After King Fahd experienced a stroke in 1995, limiting his capacity, he became dependent on her, who assisted him with all matters, including public affairs. Her eminence at his side provided her brothers with the opportunity to become influential businessmen, leading to jealousy and gossip in royal circles.

Later life
Following the death of King Fahd in August 2005, Al Jawhara Al Ibrahim remained as an influential and respected member of the royal family, and had close relations with senior royals, especially King Fahd's full brothers - the Sudairi Seven.

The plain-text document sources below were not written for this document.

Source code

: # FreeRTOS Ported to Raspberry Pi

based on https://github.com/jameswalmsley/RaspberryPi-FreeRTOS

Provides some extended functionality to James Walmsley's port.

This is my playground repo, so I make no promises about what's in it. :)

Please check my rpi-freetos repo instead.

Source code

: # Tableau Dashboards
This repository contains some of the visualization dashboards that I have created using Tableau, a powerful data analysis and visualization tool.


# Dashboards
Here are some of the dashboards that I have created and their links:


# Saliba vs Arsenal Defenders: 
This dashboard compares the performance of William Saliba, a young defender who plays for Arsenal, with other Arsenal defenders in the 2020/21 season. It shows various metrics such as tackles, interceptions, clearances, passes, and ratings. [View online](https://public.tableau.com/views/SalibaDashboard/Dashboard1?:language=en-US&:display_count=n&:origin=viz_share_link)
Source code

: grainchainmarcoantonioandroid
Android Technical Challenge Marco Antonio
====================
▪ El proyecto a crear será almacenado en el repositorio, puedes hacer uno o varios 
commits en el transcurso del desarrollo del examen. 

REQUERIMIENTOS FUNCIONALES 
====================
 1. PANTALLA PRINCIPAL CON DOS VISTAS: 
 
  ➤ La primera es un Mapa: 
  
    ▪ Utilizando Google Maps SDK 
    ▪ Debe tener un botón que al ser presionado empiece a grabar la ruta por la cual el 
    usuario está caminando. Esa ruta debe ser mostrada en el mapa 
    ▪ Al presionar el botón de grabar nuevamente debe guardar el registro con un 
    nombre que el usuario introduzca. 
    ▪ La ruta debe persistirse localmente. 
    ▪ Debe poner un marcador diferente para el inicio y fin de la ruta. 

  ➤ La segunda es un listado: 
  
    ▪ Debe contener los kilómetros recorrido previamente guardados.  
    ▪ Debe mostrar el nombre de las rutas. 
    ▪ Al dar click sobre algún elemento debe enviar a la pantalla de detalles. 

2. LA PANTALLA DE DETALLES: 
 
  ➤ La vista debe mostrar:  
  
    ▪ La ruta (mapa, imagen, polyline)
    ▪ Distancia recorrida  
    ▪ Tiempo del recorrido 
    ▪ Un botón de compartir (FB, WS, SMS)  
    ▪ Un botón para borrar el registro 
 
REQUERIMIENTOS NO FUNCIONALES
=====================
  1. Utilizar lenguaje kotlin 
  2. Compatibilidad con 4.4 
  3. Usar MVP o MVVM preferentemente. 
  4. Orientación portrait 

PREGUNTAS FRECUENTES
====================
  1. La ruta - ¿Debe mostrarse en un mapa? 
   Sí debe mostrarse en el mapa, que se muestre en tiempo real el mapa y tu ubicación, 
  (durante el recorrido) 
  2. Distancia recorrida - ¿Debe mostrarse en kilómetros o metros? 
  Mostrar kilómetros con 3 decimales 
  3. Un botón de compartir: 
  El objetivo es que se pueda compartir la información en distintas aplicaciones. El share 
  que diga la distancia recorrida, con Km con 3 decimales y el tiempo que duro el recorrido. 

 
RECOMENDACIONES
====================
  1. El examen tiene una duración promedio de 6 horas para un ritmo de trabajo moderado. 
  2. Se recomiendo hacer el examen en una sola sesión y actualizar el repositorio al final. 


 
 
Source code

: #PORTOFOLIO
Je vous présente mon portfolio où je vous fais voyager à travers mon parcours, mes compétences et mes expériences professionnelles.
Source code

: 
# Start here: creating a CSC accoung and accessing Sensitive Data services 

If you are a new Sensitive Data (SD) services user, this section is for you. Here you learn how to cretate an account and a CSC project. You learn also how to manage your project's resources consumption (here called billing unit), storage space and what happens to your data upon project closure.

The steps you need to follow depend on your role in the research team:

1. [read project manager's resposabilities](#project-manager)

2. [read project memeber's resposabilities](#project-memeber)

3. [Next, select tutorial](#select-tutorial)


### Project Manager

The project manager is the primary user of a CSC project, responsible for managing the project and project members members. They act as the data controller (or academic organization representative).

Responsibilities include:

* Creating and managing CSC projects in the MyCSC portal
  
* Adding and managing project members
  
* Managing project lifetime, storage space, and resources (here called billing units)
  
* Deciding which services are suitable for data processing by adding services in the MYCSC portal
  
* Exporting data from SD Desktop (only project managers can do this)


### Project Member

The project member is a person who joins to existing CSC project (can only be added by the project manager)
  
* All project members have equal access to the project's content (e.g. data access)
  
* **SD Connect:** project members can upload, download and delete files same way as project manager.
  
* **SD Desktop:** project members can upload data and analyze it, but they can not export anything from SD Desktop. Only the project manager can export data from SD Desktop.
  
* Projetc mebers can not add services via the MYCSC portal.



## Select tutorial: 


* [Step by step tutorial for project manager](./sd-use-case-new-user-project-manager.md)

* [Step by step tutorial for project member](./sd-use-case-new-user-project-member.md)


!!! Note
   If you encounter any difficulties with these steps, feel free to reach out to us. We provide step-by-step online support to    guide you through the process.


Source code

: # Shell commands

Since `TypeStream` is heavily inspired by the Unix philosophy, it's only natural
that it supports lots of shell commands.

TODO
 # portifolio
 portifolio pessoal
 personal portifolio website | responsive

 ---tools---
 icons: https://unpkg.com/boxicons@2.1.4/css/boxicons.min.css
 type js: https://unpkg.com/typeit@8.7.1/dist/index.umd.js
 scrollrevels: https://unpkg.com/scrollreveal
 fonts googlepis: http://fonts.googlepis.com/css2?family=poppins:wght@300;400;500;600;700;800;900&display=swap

The fact that she travelled with King Abdallah to Kuwait in January 2007 to pay the family's respects upon the death of the Amir Jabir Al Ahmad Al Sabah was considered to be a sign of her continuing influence.

After King Salman came to power and his son Mohammed became crown prince, they made Al Jawhara vacate her palace home.

References

Jawhara
Jawhara
Living people
Princesses by marriage
Jawhara
Year of birth missing (living people)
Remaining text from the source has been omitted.